Aslında hiç kimse, bırakın dinî ilimleri, herhangi bir bilim sahasında sadece üniversite diplomasına dayanarak söz söyleme yetkisine sahip olmaz. Hangi mühendis dört yılda okuduklarıyla mühendislikte büyük sözler söylemeye kalkışabilir? Hangi hukukçu diplomam var diye hukuk âlimi kesilebilir? Buna müsaade edilmez. Ama mevzu din olunca müsaade sonsuz!

Daha ileri seviyede dinî ilimlerle meşgul olmuş, araştırmalar yapmış kişiler ise, dinî ilimlerin en başta belirlenmiş usûllerine göre konuşmak, kurdukları her bir cümlenin sonuçlarını dikkate almak zorundalar. Hem kendilerinin hem de onları dinleyenlerin selameti bakımından... 

Ne doğru söylemişler: “Cahil cesur olur!” Aslında dilimizde cesaret olumlu bir kavramdır. Kökeni “köprü” anlamına gelen “cisr” ile aynıdır. Kişinin köprüyü geçer gibi korkusuzca geçip gitmesi demektir. “Cür’et” ise Arapça’da “bahadırlık, yiğitlik” demektir. Ama dilimizde olumsuz bir anlama sahiptir. Haddini bilenin ataklığına “cesaret,” haddini bilmeyeninkine ise “cüret” denir. Cahil cüretli, âlim cesaretli olur.

Cahilin cüreti, âlimin cesaretinden fazladır. Âlim bilir ama iddia etmez; cahil bilmez ama iddia eder. Buna bakarak insanların cahil mi âlim mi olduğunu hemen anlayabilirsiniz. Çünkü ister kunduracılık isterse dinî ilimler olsun, çok bilen, esastan bilen, usûlüyle bilen, edebiyle bilen kişi ne kadar bilmediğini de bilir. Oysa cahil çok az şey bilerek her şeyi bildiğini sanır. İnsan bilmediği konuda mutlaka susmalı. Ama bizde kimse “bilmiyorum” demez, diyemez. Sanki bu ayıptır. İster adres sorun, isterse dinî bir hüküm, kimse bilmediğini “ben bilmiyorum” diyerek itiraf etmez.

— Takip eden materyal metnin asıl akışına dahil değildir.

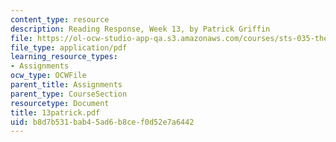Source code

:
 ```yaml
---
content_type: resource
description: Reading Response, Week 13, by Patrick Griffin
file: https://ol-ocw-studio-app-qa.s3.amazonaws.com/courses/sts-035-the-history-of-computing-spring-2004/b8d7b531bab45ad6b8cef0d52e7a6442_13patrick.pdf
file_type: application/pdf
learning_resource_types:
- Assignments
ocw_type: OCWFile
parent_title: Assignments
parent_type: CourseSection
resourcetype: Document
title: 13patrick.pdf
uid: b8d7b531-bab4-5ad6-b8ce-f0d52e7a6442
---
```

Oysa “bilmiyorum” demek, ilmin ve edebin göstergesidir.

Yanlış anlaşılmasın; cahilliği, bilmemeyi övüyor değiliz. Mümin cahil olabilir ama cahil kalamaz. Çünkü dinimizde öğrenmek farzdır. Neyi? Dinimizin iman esaslarını, ibadetlerini, haramları helâlleri... Ayrıca kişinin uğraştığı mesleğin gereklerini, esaslarını; muhatap olduğu kişilerin muhataplık seviyesine göre haklarını bilmesi de elzemdir. Demek ki ilim ve amel sadece ibadetlerle sınırlı değildir, hayatın tümüyle ilgilidir.

Son asırda müslümanlar

Günümüzdeki bozulma ne yazık ki artık inanca kadar indi. Dindar ailelerin çocukları bile imanı muhafaza hususunda hiç hassas değil. Bunun için üniversitede ders verdiğim talebelere itikad ile ilgili sorular sormuyorum. Çünkü cevap verirken küfre düşmelerinden endişe ediyorum. Sözü yanlışlara getirerek doğruları göstermeye çalışıyorum.

Son bir asırdır ümmet olarak Müslümanlıktan çok bahsediyoruz ama gün be gün onunla irtibatımız sağlamlaşmıyor, dindarlığımız artmıyor. Bunu William Chittick adındaki bir Amerikalı müslüman akademisyen şöyle özetlemiş: “Bir asır evvel müslümanlar ‘Allah’ diyordu. Bugün ise ‘İslâm’ diyorlar.”

Bu söz üzerinde uzun uzun düşünmek gerekir. Kasdettiği şu: Müslümanlar Allah’ın kulu oldukları bilincini kaybettiler. Allah ile bir kul olarak bağ kurmak yerine, sanki bir “konu” imiş gibi ilgileniyorlar. Dini bir kelimeye, bir kavrama, bir slogana indirgiyorlar. Yani “Allah” diyorlar ama aslında Allah’ı kasdetmiyorlar. Amellerinde, hayatlarında, yazılarında O’ndan eser yok.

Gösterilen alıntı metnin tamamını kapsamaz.